Required work:
Line by line, please look for the word "aria" in the following records, then copy each line you find it in.

**** Records shown

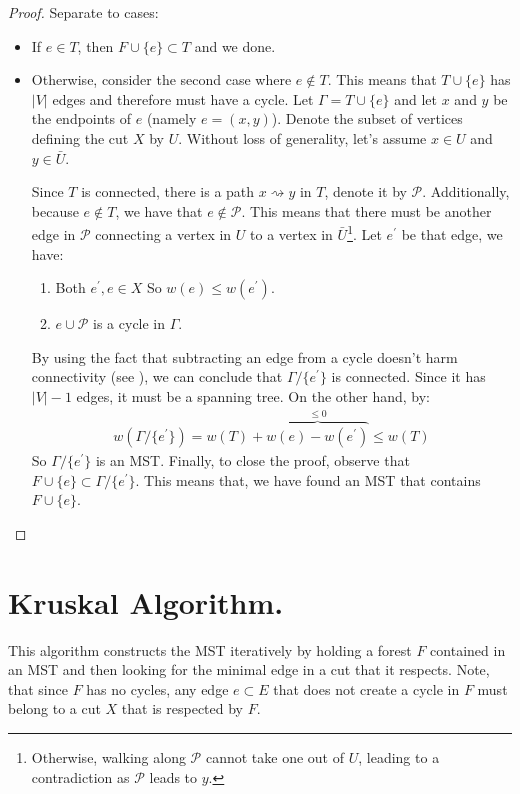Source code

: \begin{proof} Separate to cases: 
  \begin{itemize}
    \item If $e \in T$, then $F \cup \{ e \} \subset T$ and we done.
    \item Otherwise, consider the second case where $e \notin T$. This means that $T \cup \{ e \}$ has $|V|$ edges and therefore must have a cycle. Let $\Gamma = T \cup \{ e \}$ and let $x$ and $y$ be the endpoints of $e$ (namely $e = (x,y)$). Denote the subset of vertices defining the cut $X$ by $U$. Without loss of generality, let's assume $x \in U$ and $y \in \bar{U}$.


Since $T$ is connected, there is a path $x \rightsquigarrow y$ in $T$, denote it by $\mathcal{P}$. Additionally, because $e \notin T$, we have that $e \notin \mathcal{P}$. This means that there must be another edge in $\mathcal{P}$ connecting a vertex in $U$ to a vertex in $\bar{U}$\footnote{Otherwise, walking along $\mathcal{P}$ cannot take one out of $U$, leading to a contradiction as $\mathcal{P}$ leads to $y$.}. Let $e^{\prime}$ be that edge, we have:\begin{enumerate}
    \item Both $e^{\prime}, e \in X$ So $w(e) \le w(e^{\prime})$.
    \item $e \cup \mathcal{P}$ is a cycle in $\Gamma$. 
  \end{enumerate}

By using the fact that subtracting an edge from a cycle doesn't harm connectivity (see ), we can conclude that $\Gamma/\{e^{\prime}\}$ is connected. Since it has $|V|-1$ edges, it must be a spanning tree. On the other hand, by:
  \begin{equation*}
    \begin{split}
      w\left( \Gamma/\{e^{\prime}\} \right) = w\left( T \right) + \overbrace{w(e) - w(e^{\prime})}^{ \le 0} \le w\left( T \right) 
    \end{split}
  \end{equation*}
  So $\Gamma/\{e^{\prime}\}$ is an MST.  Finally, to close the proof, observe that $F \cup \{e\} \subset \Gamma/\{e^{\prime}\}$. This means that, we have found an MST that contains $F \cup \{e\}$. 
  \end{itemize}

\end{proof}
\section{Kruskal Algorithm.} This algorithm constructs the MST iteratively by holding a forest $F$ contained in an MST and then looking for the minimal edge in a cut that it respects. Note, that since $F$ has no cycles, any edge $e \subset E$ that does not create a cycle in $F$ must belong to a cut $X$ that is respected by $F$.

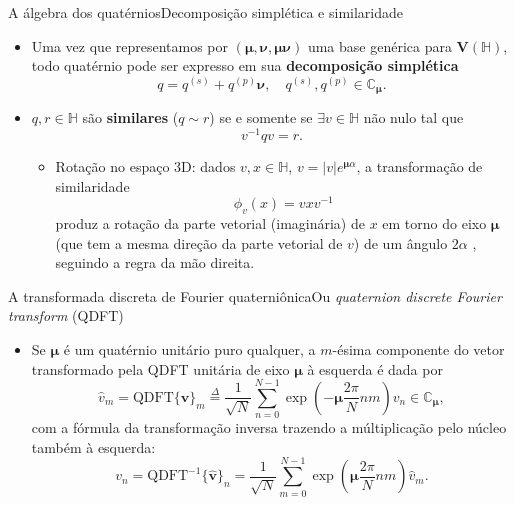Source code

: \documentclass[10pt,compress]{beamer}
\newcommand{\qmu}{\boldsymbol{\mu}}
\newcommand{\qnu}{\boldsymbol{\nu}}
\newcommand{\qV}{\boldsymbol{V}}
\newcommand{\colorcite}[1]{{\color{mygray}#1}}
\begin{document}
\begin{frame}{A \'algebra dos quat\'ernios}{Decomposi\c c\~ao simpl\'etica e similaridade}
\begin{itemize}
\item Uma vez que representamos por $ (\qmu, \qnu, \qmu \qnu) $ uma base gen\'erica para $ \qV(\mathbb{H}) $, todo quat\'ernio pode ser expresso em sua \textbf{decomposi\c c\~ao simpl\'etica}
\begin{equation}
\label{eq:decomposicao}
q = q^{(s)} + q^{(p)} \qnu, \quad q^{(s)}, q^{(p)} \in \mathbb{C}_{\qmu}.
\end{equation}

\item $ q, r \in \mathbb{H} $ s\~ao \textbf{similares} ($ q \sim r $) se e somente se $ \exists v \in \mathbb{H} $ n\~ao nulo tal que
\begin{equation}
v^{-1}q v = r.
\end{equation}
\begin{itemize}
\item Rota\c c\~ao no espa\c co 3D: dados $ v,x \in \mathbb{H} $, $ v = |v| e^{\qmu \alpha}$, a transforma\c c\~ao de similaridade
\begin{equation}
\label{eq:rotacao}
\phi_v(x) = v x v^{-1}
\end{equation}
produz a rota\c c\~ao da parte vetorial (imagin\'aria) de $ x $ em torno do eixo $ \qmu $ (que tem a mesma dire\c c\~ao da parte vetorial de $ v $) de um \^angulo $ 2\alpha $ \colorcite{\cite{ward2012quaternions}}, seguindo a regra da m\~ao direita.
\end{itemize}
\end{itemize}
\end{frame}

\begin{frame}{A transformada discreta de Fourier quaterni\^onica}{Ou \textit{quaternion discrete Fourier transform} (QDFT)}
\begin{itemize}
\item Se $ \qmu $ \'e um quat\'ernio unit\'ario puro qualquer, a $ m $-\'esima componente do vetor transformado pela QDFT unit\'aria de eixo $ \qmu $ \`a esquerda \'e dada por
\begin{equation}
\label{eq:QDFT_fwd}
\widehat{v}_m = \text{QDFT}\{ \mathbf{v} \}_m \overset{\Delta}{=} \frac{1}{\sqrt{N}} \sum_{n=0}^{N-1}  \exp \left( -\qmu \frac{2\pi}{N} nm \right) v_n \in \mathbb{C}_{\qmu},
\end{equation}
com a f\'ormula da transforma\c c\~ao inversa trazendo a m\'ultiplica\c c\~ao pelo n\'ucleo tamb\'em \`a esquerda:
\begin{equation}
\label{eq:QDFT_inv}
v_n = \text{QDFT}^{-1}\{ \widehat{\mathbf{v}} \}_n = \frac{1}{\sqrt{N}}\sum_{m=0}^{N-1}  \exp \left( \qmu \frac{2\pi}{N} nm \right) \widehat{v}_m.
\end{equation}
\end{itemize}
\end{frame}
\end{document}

********

Response box:
produz a rota\c c\~ao da parte vetorial (imagin\'aria) de $ x $ em torno do eixo $ \qmu $ (que tem a mesma dire\c c\~ao da parte vetorial de $ v $) de um \^angulo $ 2\alpha $ \colorcite{\cite{ward2012quaternions}}, seguindo a regra da m\~ao direita.
\item Se $ \qmu $ \'e um quat\'ernio unit\'ario puro qualquer, a $ m $-\'esima componente do vetor transformado pela QDFT unit\'aria de eixo $ \qmu $ \`a esquerda \'e dada por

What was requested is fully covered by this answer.